## Your goal
Pull each line containing "eixo" out of the listing below.

## Dataset extract
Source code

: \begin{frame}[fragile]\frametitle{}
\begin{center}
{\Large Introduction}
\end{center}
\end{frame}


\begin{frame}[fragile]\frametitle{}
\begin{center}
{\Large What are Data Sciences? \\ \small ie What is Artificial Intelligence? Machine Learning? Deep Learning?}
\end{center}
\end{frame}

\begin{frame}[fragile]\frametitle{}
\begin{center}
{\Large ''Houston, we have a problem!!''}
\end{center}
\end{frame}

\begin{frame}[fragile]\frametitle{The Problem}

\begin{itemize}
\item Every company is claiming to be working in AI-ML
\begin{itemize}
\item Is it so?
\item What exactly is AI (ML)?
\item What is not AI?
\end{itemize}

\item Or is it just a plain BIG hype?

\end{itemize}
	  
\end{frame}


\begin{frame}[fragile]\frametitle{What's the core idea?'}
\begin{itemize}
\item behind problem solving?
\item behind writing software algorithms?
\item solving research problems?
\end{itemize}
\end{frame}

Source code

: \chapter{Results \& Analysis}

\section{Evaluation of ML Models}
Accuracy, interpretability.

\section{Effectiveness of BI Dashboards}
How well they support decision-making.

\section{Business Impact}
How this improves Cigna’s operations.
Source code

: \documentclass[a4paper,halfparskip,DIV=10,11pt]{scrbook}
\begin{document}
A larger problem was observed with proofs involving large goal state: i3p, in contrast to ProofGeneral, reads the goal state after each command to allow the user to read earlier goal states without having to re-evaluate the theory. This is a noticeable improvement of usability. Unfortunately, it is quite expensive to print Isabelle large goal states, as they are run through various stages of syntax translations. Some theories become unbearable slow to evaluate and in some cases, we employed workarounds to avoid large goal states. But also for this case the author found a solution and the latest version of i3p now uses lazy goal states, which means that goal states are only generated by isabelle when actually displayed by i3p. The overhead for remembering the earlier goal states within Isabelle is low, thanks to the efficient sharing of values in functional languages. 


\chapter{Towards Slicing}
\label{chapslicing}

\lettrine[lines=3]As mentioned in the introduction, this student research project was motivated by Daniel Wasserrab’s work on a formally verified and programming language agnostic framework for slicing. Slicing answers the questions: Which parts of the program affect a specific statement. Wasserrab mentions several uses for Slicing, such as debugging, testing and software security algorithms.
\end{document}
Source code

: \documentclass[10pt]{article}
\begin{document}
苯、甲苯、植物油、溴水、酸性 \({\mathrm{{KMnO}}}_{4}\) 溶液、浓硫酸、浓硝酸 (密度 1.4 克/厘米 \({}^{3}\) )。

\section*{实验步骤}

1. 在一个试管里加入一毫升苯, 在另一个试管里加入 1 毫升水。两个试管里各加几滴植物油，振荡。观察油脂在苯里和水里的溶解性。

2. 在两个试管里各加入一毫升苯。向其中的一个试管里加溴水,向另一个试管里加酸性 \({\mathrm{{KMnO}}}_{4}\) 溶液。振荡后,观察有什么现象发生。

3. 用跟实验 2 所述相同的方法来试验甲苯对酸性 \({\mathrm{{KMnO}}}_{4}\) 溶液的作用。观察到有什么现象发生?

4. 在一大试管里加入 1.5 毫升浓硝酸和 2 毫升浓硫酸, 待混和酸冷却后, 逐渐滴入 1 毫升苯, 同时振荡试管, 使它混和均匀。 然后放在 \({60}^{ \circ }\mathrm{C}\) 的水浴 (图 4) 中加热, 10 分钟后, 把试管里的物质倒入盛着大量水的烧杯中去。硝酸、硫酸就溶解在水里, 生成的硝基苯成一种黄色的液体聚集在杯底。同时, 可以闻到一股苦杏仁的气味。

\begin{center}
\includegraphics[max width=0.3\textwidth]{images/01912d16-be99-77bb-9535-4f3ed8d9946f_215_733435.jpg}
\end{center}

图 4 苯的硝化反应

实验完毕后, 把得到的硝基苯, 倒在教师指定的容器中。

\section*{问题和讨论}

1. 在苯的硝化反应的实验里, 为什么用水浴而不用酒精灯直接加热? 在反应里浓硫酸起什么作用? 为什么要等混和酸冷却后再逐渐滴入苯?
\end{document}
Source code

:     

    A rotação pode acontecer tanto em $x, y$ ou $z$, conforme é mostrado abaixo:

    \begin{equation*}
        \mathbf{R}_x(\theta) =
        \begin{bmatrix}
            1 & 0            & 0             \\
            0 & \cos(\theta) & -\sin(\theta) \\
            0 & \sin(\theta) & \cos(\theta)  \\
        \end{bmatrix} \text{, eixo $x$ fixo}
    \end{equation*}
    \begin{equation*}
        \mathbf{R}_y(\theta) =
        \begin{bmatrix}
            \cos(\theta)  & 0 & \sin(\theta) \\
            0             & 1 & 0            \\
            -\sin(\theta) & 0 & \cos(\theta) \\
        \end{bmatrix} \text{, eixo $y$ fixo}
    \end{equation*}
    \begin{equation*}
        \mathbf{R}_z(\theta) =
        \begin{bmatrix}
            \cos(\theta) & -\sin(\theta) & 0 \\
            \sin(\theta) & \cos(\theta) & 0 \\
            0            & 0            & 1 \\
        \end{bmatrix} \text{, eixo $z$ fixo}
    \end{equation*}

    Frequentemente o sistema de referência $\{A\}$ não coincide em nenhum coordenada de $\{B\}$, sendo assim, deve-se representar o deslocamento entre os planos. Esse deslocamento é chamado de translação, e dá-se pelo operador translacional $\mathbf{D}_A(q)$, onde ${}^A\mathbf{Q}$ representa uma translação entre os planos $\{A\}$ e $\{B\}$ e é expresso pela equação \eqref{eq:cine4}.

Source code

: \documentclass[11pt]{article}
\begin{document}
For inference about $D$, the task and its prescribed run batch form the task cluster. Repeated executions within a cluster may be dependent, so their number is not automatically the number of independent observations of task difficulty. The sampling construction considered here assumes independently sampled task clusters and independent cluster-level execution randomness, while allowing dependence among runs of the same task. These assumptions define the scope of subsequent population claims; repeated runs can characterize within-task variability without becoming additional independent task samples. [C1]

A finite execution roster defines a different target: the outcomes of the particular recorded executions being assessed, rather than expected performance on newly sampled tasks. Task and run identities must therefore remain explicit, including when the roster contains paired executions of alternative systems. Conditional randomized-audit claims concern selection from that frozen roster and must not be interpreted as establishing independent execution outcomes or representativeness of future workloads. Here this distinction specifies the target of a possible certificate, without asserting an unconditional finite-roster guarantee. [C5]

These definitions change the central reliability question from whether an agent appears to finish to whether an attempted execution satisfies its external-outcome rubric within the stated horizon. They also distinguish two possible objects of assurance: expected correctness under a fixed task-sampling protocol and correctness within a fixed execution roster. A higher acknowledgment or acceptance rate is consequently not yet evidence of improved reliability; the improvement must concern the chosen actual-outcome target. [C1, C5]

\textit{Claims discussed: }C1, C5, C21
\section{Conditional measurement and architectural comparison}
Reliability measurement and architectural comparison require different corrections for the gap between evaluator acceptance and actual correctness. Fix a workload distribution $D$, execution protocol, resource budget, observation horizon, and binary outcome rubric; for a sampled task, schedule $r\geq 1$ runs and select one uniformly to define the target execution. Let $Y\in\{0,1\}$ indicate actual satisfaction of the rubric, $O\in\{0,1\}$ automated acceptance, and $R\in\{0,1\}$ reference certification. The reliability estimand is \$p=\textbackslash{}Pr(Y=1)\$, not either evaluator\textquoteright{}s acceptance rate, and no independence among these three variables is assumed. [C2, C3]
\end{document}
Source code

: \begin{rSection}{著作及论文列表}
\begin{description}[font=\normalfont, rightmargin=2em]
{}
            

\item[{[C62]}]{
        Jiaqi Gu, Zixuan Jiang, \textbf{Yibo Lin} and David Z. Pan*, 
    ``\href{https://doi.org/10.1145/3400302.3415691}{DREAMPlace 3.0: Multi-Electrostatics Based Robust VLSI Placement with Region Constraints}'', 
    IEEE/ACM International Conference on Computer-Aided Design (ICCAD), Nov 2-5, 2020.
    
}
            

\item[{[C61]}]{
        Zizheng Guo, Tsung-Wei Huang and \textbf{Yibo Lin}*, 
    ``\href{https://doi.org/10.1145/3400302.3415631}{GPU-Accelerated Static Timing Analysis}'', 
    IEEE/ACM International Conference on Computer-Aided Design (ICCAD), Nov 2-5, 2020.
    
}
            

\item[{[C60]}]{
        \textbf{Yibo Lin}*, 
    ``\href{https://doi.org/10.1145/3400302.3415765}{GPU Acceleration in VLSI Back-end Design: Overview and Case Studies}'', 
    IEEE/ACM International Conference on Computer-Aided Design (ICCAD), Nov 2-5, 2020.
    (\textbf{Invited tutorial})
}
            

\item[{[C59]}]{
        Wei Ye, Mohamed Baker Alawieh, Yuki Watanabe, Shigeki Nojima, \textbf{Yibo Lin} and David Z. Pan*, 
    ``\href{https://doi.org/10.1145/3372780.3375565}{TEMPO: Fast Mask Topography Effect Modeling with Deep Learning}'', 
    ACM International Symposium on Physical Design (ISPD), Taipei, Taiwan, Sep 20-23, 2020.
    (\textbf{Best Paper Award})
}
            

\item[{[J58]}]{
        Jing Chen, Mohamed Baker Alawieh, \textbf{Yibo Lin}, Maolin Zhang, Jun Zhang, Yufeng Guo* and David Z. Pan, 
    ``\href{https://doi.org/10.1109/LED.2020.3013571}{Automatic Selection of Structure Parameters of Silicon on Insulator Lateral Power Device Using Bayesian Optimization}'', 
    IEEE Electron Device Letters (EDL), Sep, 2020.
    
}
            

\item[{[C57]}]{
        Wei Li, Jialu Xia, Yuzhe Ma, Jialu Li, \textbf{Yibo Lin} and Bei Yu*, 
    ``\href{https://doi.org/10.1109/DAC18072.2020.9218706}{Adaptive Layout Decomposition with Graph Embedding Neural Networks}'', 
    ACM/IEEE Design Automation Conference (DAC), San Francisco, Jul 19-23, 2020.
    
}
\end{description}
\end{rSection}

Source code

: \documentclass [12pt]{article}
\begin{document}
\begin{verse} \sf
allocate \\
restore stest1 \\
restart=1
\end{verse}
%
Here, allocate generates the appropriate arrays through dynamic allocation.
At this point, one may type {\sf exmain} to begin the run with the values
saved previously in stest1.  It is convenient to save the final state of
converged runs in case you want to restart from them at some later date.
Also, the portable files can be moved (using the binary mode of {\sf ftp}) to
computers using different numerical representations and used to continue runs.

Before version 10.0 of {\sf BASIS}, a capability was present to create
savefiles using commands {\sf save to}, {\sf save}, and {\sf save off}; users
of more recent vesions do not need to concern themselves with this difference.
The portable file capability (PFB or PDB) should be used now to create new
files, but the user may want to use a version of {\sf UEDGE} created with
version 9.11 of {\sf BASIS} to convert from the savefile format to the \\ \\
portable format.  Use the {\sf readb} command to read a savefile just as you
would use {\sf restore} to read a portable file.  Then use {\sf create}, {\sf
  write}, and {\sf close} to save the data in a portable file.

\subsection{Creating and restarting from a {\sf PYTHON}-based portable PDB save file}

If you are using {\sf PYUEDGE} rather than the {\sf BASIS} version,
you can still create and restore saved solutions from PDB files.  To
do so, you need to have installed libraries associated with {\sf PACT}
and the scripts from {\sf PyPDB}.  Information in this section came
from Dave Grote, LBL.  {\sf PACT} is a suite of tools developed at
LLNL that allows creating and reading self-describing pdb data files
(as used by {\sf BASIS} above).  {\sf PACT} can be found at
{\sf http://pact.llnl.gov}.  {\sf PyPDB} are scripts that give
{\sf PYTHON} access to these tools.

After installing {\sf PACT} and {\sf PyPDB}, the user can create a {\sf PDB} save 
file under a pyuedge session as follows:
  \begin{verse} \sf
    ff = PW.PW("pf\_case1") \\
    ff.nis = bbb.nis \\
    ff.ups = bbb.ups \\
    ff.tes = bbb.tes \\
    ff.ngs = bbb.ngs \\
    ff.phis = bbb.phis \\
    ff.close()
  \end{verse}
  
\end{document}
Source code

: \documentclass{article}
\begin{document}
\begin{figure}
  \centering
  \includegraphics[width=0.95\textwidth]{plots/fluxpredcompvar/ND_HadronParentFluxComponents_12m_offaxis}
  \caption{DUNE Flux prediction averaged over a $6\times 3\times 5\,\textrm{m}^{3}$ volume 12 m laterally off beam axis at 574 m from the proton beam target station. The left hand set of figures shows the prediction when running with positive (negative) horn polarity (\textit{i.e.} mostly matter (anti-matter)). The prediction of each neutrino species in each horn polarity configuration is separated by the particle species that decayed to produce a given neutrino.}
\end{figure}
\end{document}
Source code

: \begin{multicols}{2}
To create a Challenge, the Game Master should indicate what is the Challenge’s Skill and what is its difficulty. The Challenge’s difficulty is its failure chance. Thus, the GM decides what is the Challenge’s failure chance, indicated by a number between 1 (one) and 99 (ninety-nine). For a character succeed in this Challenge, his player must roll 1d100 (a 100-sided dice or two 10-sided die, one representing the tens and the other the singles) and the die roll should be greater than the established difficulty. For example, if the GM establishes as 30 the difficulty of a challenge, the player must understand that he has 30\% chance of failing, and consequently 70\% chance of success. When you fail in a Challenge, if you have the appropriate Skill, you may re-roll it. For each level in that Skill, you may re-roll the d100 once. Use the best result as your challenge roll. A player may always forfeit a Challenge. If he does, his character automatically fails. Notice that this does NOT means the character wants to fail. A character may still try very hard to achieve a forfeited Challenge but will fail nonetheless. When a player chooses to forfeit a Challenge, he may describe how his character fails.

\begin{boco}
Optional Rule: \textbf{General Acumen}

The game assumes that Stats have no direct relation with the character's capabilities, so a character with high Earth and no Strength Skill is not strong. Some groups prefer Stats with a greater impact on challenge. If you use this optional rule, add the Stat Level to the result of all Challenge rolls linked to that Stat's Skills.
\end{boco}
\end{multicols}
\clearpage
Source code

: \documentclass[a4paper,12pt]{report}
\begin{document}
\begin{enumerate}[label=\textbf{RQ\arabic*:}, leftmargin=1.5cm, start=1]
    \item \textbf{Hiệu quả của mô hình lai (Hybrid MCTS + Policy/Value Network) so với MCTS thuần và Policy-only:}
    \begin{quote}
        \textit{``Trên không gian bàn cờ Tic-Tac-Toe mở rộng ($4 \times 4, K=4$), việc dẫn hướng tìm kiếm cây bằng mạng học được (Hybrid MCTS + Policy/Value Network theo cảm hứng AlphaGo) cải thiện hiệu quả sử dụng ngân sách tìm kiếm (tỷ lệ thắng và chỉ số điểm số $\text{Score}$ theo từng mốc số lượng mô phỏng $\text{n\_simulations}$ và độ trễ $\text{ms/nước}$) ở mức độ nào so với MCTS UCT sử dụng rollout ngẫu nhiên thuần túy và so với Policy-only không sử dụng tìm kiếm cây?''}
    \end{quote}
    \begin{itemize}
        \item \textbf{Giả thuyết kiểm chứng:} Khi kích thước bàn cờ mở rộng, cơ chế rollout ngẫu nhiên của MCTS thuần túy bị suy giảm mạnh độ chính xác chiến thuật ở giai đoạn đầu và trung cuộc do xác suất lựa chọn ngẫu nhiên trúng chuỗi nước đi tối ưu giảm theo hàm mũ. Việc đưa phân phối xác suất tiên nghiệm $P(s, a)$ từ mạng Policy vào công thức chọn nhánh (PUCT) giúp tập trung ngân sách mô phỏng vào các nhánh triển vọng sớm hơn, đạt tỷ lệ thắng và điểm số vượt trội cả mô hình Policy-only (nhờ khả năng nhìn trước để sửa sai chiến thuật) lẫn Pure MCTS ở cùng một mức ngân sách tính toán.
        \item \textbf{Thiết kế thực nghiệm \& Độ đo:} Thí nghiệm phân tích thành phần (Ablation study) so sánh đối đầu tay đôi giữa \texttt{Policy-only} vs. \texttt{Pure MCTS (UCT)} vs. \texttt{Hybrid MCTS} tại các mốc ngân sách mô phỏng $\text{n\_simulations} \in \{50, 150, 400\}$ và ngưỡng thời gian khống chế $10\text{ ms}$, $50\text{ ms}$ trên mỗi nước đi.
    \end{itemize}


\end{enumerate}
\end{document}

## Answer space
        \end{bmatrix} \text{, eixo $x$ fixo}
        \end{bmatrix} \text{, eixo $y$ fixo}
        \end{bmatrix} \text{, eixo $z$ fixo}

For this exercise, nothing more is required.